Does Australia really need “the English influence”?

I’ve been intrigued for some time by the way in which some Australian business and media leaders seem to think that New Zealand –  perhaps especially under the stewardship of the current government – is a model of governance and economic management to be emulated.  Indeed, when it suits, this idea even reaches all the way up to some politicians.  On the day of his successful party-room coup to topple Tony Abbott, Malcolm Turnbull declared

“John Key has been able to achieve very significant economic reforms in New Zealand by doing just that, by taking on and explaining complex issues and then making the case for them. And I, that is certainly something that I believe we should do and Julie [Bishop] and I are very keen to do that again.”

As I noted in a post at the time, the list of “very significant economic reforms” was so short I couldn’t think of any.

What puzzles me more is when senior New Zealand commentators buy into the same story.  Fran O’Sullivan’s column in the Herald yesterday, “Oz needs the English influence” seemed to do exactly that.  It is interesting to know how some influential Australians see the New Zealand story, but O’Sullivan seems to share the belief, noting that our economic performance is “something to skite about when it comes to transtasman rivalry”.

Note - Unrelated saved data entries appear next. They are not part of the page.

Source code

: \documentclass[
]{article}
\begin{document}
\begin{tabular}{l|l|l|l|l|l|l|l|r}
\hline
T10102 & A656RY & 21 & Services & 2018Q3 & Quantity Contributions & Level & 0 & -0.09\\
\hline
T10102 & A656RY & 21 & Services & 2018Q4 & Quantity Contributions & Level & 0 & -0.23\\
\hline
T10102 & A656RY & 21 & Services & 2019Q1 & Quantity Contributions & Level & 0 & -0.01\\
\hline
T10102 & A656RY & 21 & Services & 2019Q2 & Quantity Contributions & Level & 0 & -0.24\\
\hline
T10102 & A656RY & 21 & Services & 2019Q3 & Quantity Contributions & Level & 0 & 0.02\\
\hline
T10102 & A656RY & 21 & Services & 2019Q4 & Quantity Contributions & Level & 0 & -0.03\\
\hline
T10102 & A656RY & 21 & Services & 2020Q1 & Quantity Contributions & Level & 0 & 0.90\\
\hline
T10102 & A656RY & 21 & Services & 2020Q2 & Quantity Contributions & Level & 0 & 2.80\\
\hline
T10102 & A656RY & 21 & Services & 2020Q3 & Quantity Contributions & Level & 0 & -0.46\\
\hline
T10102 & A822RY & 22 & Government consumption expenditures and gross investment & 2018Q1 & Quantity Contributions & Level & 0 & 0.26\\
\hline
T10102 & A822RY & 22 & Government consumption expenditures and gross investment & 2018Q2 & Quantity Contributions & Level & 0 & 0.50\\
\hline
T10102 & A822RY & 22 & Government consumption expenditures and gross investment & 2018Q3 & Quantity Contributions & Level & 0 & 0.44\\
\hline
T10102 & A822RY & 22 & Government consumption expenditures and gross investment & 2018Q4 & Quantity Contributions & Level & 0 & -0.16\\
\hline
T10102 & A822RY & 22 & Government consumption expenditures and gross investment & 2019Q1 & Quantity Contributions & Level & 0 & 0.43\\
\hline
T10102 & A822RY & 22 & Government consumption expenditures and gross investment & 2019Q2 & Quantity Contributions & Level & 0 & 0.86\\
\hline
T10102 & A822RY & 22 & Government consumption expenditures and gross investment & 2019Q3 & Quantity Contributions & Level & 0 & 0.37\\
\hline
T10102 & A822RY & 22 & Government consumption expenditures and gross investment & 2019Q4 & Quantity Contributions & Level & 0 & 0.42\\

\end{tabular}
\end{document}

Of course, everyone knows Australia has its problems.  They still have a federal government budget deficit, and we don’t. The Prime Minister has changed so often in the last decade, it must almost look familiar to Italians. And in Wayne Swan and Joe Hockey, they’ve had a couple of Treasurers who didn’t command much respect.  And Australia is coming off the back of a massive mining investment boom –  in many respects a nice problem to have, and in contrast to the lack of much of market-led export-oriented business investment boom in New Zealand any time in recent decades.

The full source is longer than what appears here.